Lessons from the Predator
Think back to the Predator drone in the early years of the wars in Afghanistan and Iraq. When the military scaled drone operations there, the bottleneck was not the aircraft but the 150-person support structure each platform required, and the years it took the Air Force to build the training pipelines and institutional frameworks to support it.
“As Secretary of Defense Bob Gates observed, the biggest challenge with unmanned systems was manning them.”
We’re Not There Yet
Today, less than two percent of the autonomous warfare investment is directed toward doctrine and integration. No joint framework exists for commanding autonomous formations at scale. Training pipelines are not yet producing leaders capable of encoding commander intent into machine-executable parameters. The feedback loops that have made Ukraine’s drone warfare so adaptive do not yet have a structural equivalent in the U.S. system.
The thing is, investment is good. But the problem is sequencing and proportionality.

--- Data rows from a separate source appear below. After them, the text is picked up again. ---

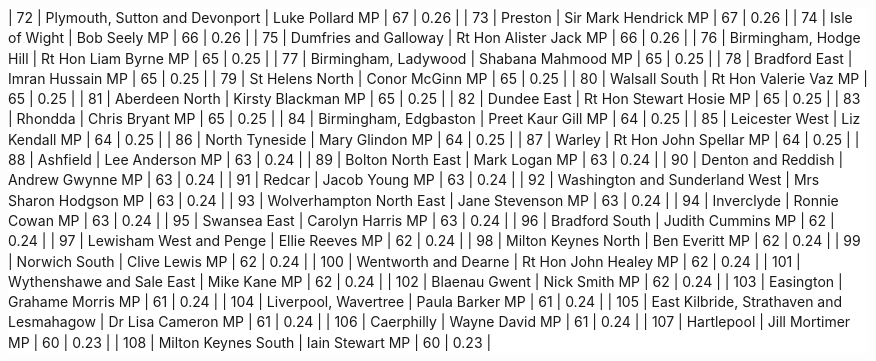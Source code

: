 | 72 | Plymouth, Sutton and Devonport | Luke Pollard MP | 67 | 0.26 |
| 73 | Preston | Sir Mark Hendrick MP | 67 | 0.26 |
| 74 | Isle of Wight | Bob Seely MP | 66 | 0.26 |
| 75 | Dumfries and Galloway | Rt Hon Alister Jack MP | 66 | 0.26 |
| 76 | Birmingham, Hodge Hill | Rt Hon Liam Byrne MP | 65 | 0.25 |
| 77 | Birmingham, Ladywood | Shabana Mahmood MP | 65 | 0.25 |
| 78 | Bradford East | Imran Hussain MP | 65 | 0.25 |
| 79 | St Helens North | Conor McGinn MP | 65 | 0.25 |
| 80 | Walsall South | Rt Hon Valerie Vaz MP | 65 | 0.25 |
| 81 | Aberdeen North | Kirsty Blackman MP | 65 | 0.25 |
| 82 | Dundee East | Rt Hon Stewart Hosie MP | 65 | 0.25 |
| 83 | Rhondda | Chris Bryant MP | 65 | 0.25 |
| 84 | Birmingham, Edgbaston | Preet Kaur Gill MP | 64 | 0.25 |
| 85 | Leicester West | Liz Kendall MP | 64 | 0.25 |
| 86 | North Tyneside | Mary Glindon MP | 64 | 0.25 |
| 87 | Warley | Rt Hon John Spellar MP | 64 | 0.25 |
| 88 | Ashfield | Lee Anderson MP | 63 | 0.24 |
| 89 | Bolton North East | Mark Logan MP | 63 | 0.24 |
| 90 | Denton and Reddish | Andrew Gwynne MP | 63 | 0.24 |
| 91 | Redcar | Jacob Young MP | 63 | 0.24 |
| 92 | Washington and Sunderland West | Mrs Sharon Hodgson MP | 63 | 0.24 |
| 93 | Wolverhampton North East | Jane Stevenson MP | 63 | 0.24 |
| 94 | Inverclyde | Ronnie Cowan MP | 63 | 0.24 |
| 95 | Swansea East | Carolyn Harris MP | 63 | 0.24 |
| 96 | Bradford South | Judith Cummins MP | 62 | 0.24 |
| 97 | Lewisham West and Penge | Ellie Reeves MP | 62 | 0.24 |
| 98 | Milton Keynes North | Ben Everitt MP | 62 | 0.24 |
| 99 | Norwich South | Clive Lewis MP | 62 | 0.24 |
| 100 | Wentworth and Dearne | Rt Hon John Healey MP | 62 | 0.24 |
| 101 | Wythenshawe and Sale East | Mike Kane MP | 62 | 0.24 |
| 102 | Blaenau Gwent | Nick Smith MP | 62 | 0.24 |
| 103 | Easington | Grahame Morris MP | 61 | 0.24 |
| 104 | Liverpool, Wavertree | Paula Barker MP | 61 | 0.24 |
| 105 | East Kilbride, Strathaven and Lesmahagow | Dr Lisa Cameron MP | 61 | 0.24 |
| 106 | Caerphilly | Wayne David MP | 61 | 0.24 |
| 107 | Hartlepool | Jill Mortimer MP | 60 | 0.23 |
| 108 | Milton Keynes South | Iain Stewart MP | 60 | 0.23 |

Russia is adapting under live combat conditions. China is studying the results. The U.S. risks outspending both while falling behind in the dimension that will ultimately determine effectiveness.
Instead, we have to make sure the money has the institutions to back it up and people to make it go far.
What Congress Should Do
Their ask of Congress is pretty straightforward:
“First, it should direct and fence at least 5 percent of the funding for doctrine, training, and force design.
Second, it should include continuous feedback in acquisition processes, rather than relying on static contractual requirements.
Third, it should require periodic reporting on adaptation cycles — how quickly operational lessons are incorporated into doctrine, training, and procurement.”